Don’t forget to add some prints to see what is happening. It’s kinda fun to see the loss and the accuracy changes over time.
for epoch in range(num_epochs):
model.train()
batches = len(dataloader)
for images, tags in dataloader:
images = images.to(device)
text_inputs = open_clip.tokenize(list(tags)).to(device)
image_features = model.encode_image(images)
text_features = model.encode_text(text_inputs)
logits_per_image = image_features @ text_features.t()
targets = torch.arange(len(images)).to(device)
loss = loss_fn(logits_per_image, targets)
loss_item = loss.item()
optimizer.zero_grad()
loss.backward()
optimizer.step()
torch.save(model.state_dict(), "fine_tunned_model.pth")
Now is where the coffee comes in, run the script and we wait. In my case with a 1060 Ti of 6GB RAM it took about 10 hours to train.

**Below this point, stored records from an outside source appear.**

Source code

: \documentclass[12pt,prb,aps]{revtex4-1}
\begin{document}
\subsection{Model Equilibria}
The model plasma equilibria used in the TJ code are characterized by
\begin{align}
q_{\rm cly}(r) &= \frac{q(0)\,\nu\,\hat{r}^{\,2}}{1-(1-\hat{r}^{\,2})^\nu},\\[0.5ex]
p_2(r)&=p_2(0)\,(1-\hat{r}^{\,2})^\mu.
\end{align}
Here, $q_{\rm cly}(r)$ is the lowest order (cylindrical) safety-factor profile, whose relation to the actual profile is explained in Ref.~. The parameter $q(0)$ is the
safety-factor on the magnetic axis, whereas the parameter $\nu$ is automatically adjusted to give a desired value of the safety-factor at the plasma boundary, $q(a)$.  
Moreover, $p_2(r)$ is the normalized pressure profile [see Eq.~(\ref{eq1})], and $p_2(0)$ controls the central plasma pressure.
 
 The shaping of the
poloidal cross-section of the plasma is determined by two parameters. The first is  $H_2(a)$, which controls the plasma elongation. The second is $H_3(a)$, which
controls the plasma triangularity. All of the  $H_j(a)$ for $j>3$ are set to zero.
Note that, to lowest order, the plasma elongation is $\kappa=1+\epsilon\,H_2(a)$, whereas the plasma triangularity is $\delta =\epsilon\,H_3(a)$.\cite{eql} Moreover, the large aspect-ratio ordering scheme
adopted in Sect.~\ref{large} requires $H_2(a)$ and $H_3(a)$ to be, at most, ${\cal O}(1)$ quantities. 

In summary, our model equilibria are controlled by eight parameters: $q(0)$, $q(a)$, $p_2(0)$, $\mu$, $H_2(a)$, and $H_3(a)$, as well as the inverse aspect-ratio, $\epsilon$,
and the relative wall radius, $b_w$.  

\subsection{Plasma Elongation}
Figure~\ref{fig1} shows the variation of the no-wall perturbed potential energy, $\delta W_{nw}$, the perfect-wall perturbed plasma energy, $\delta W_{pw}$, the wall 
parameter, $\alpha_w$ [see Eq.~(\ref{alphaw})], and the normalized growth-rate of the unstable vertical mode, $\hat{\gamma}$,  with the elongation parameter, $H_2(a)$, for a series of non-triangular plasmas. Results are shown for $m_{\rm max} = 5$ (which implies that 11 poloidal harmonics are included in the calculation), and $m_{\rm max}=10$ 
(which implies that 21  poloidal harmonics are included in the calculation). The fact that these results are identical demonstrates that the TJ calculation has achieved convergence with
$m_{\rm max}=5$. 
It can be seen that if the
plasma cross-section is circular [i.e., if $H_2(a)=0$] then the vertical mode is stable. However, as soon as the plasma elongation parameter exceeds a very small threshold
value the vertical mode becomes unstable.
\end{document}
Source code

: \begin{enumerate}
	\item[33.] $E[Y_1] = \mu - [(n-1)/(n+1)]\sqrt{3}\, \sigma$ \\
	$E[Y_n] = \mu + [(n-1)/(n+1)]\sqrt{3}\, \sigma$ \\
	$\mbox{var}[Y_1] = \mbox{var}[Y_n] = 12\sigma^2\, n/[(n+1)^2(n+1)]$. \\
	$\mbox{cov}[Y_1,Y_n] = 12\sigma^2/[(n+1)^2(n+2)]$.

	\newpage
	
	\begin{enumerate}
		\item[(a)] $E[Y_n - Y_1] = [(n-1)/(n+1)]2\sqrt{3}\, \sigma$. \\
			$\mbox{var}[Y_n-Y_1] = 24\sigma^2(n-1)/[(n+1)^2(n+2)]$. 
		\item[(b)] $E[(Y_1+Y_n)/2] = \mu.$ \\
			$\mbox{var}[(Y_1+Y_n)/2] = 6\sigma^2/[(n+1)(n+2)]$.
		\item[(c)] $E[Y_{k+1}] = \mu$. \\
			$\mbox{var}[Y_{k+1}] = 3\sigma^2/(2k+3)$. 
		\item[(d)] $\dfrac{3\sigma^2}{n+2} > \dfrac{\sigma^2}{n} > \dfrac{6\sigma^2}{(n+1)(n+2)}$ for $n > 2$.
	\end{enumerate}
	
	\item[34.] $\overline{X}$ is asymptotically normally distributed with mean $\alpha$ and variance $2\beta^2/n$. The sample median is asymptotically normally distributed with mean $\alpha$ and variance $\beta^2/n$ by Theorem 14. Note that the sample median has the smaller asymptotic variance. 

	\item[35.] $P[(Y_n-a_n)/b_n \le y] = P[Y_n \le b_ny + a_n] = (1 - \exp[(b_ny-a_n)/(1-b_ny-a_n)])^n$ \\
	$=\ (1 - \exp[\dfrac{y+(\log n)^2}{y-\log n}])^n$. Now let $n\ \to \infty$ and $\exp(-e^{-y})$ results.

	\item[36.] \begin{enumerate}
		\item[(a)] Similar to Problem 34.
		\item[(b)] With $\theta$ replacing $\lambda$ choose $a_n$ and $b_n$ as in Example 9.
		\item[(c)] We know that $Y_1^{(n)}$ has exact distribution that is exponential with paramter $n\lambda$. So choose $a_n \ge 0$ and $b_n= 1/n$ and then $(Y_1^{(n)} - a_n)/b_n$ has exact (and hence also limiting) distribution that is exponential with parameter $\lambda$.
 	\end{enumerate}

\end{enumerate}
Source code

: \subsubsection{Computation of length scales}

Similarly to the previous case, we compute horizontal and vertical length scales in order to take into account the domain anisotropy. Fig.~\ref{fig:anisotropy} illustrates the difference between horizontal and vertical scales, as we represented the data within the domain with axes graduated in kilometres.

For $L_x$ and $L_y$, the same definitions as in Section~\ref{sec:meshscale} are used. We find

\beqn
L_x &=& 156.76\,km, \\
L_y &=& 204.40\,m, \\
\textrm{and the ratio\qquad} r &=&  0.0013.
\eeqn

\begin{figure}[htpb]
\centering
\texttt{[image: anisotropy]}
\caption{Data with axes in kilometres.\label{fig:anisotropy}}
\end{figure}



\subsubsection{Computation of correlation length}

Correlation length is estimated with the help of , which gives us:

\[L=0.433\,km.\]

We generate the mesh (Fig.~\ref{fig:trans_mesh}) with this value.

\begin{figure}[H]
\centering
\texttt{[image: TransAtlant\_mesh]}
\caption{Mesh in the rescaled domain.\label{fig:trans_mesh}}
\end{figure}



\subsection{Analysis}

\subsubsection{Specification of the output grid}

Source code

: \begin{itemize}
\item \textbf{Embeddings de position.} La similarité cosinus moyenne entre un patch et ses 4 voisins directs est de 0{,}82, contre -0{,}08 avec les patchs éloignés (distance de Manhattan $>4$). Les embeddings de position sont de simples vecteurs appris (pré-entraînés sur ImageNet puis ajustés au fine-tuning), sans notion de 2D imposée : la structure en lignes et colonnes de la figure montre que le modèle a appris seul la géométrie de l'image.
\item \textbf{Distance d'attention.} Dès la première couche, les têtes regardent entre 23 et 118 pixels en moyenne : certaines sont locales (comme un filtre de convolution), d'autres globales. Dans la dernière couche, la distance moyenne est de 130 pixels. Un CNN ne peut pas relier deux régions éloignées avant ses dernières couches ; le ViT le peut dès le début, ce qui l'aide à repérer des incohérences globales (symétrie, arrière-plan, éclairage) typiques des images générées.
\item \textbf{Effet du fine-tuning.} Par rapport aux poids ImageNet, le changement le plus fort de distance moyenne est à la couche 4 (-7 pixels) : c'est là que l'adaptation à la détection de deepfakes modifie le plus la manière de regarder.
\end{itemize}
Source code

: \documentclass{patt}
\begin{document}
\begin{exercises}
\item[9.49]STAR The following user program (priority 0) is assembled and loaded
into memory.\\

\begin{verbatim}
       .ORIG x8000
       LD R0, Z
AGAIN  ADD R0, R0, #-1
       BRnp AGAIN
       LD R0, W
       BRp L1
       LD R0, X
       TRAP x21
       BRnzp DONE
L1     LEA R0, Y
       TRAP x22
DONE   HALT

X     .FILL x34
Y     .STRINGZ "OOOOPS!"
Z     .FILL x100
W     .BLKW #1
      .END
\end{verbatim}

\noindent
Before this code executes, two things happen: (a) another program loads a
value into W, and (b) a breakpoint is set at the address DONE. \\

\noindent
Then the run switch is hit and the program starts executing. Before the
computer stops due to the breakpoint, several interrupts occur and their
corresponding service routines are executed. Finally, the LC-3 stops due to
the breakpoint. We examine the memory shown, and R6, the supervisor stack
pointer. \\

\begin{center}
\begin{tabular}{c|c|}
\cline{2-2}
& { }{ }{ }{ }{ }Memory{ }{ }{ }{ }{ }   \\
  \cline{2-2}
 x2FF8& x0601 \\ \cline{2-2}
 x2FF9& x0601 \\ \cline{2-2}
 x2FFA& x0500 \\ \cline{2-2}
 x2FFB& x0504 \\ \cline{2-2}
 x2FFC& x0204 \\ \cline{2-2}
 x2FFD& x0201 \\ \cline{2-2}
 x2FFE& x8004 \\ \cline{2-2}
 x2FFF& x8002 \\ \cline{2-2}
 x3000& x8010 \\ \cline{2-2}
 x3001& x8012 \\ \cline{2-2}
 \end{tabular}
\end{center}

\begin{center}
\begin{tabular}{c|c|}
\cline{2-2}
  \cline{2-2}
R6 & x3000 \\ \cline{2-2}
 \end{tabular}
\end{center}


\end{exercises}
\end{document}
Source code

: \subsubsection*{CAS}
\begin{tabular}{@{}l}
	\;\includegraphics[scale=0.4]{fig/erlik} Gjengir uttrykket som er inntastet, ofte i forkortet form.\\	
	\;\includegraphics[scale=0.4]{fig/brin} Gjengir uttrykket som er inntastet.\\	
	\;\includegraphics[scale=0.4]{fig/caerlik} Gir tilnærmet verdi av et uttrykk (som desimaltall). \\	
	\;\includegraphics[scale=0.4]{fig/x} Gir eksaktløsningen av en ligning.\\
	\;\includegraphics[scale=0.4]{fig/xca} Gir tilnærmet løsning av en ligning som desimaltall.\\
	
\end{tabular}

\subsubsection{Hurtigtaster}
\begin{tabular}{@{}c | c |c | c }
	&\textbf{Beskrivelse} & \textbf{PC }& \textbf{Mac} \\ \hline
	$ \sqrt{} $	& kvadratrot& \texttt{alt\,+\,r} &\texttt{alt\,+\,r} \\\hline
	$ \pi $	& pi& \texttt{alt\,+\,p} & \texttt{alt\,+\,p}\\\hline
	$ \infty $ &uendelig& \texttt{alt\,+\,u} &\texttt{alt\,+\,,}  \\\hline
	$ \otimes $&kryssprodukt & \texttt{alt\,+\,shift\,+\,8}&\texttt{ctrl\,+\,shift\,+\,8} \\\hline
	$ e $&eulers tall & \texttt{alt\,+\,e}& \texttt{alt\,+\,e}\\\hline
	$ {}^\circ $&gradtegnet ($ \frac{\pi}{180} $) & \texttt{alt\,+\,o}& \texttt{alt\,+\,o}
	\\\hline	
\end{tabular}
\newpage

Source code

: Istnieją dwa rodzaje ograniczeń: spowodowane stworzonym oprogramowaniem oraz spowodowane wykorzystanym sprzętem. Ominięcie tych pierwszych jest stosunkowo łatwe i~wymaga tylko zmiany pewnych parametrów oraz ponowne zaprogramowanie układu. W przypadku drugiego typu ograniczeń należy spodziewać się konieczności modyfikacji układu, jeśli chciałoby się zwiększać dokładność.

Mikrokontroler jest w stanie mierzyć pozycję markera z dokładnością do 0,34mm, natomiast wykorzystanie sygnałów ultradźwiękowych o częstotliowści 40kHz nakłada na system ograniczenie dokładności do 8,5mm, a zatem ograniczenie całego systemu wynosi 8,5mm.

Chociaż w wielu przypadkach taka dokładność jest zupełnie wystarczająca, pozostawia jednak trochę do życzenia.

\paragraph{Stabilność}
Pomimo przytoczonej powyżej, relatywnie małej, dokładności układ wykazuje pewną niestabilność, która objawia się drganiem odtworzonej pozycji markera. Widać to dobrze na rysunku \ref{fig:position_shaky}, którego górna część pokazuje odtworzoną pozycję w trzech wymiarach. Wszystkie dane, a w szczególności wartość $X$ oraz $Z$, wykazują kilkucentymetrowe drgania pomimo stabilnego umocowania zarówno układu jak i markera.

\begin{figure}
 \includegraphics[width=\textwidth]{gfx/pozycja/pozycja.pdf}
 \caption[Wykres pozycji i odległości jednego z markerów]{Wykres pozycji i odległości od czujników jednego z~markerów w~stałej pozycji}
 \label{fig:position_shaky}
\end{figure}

If you are gonna traing for a long time, i would recommend saving the model every epoch just in case. If something goes wrong you can always load the saved model and continue training.
I trained the model for 30 epochs with a batch size of 128 and a learning rate of 0.0001. There were a total of 5000 images, each with multiple labels.
The data of evaluation was the same as training so it’s biased. In real-life use cases, I noticed the model achieved great accuracy, but the confidence was lower than the original model. This could be due to the small dataset or noice added with multiple labels perimage, but I’m not entirely sure. All in all, for my use case, the results were great.
It seems that laion2b_s34b_b79k
outperforms openai
, at least with the basic configuration used here.
Also it would be interesting to see how the model performs with a larger dataset, like 400k images, using a single label per image and playing with configurations like learning rate and decay.
This is a super cool topic to explore, i would encourage you to try it out and see for yourself. There are many more things to explore, like using a different model, different data, and different training configurations.